The start of the year saw the completion of the second phase of the Business Combinations project with the publication of the revised IFRS 3 Business Combinations and IAS 27 Consolidated and Separate Financial Statements. This was a joint project undertaken with the FASB.
There are some significant changes to IFRS in this area, including:
-a greater emphasis on the use of fair value;
-a focus on changes in control as a significant economic event; and
-a focus on what is given to the vendor as consideration, rather than what is spent to achieve the acquisition, leading to greater volatility in profit or loss.
However, it is the US Standard, FASB Statement No. 141 Business Combinations, which has undergone a considerably more extensive revision.
The two Boards are currently assessing their progress to date and developing a work plan for completion of a number of projects that are part of the convergence agenda. Their key objective is to ‘outline the improvements to existing IFRS that are needed to facilitate mandatory adoption of IFRS in all major capital markets’.

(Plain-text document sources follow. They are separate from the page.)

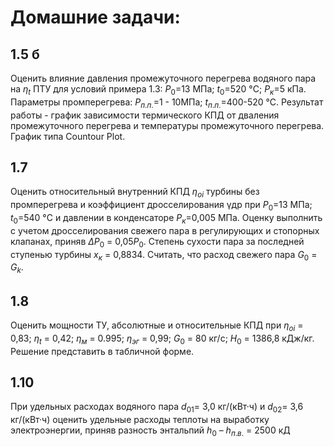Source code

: # Домашние задачи:

## 1.5 б
Оценить влияние давления промежуточного перегрева водяного пара на ${\eta_t}$ ПТУ для условий примера 1.3: $Р_0$=13 МПа; $t_0$=520 °С; $Р_к$=5 кПа. Параметры промперегрева: $Р_{п.п.}$=1 - 10МПа; $t_{п.п.}$=400-520 °С. Результат работы - график зависимости термического КПД от дваления промежуточного перегрева и температуры промежуточного перегрева. График типа Countour Plot.

## 1.7
Оценить относительный внутренний КПД $\eta_{oi}$ турбины без промперегрева и коэффициент дросселирования γдр при $Р_0$=13 МПа; $t_0$=540 °С и давлении в конденсаторе $Р_к$=0,005 МПа. Оценку выполнить с учетом дросселирования свежего пара в регулирующих и стопорных клапанах, приняв $ΔР_0$ = 0,05$Р_0$. Степень сухости пара за последней ступенью турбины $x_к$ = 0,8834. Считать, что расход свежего пара $G_0$ = $G_k$.

## 1.8
Оценить мощности ТУ, абсолютные и относительные КПД при $\eta_{oi}$ = 0,83; $\eta_t$ = 0,42; $\eta_м$ = 0.995; $\eta_{эг}$ = 0,99; $G_0$ = 80 кг/с; $H_0$ = 1386,8 кДж/кг. Решение представить в табличной форме.

## 1.10
При удельных расходах водяного пара $d_{01}$= 3,0 кг/(кВт·ч) и $d_{02}$= 3,6 кг/(кВт·ч) оценить удельные расходы теплоты на выработку электроэнергии, приняв разность энтальпий $h_0$ – $h_{п.в.}$ = 2500 кД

For those capital markets that have not yet adopted IFRS, the target date for mandatory adoption is no later than 2013 with the assumption that a ‘quiet period’ of at least a year before that date will be provided. That leaves a period of three years to tackle a number of projects ranging from:
-those which address ‘fundamental deficiencies’ in IFRS (revenue recognition, fair value measurement, consolidation and derecognition); to
-areas in need of ‘significant improvement’ (financial statement presentation, post-employment benefits, leasing and financial instruments); to
-short-term convergence projects on earnings per share, joint ventures and taxes.

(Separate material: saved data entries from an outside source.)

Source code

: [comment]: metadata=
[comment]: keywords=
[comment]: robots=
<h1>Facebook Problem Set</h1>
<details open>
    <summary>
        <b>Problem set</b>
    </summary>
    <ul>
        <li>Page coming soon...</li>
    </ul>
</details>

Bearing in mind that it took 18 months to take the Business Combinations project from Exposure Drafts to final Standard, the IASB certainly has its work cut out. In Europe the process of endorsement of IFRS presents a further challenge, although the recently amended IAS regulation calls on the Commission, the Council, and the European Parliament to act speedily to ensure that IFRS and interpretations are adopted in a timely manner.
Conclusion
The movement towards IFRS as a single set of globally accepted accounting and financial reporting standards will entail challenges. The convergence of accounting standards may be relatively easy compared to coordinating the variety of cultural differences and perspectives involved in interpreting and applying IFRS. For multinational companies ensuring that IFRS is applied in a globally consistent manner instead of as an amalgam of local versions may involve significant efforts around the creation of policies, the modifications of systems, and the training of personnel. Only if a common financial reporting language is achieved in practice will investors and other interested parties be able to examine and compare companies in a transparent and equal way.
Ken Wild is Global Leader for International Accounting Standards with Deloitte in the UK. Veronica Poole is Centre of Excellence Leader, Deloitte UK.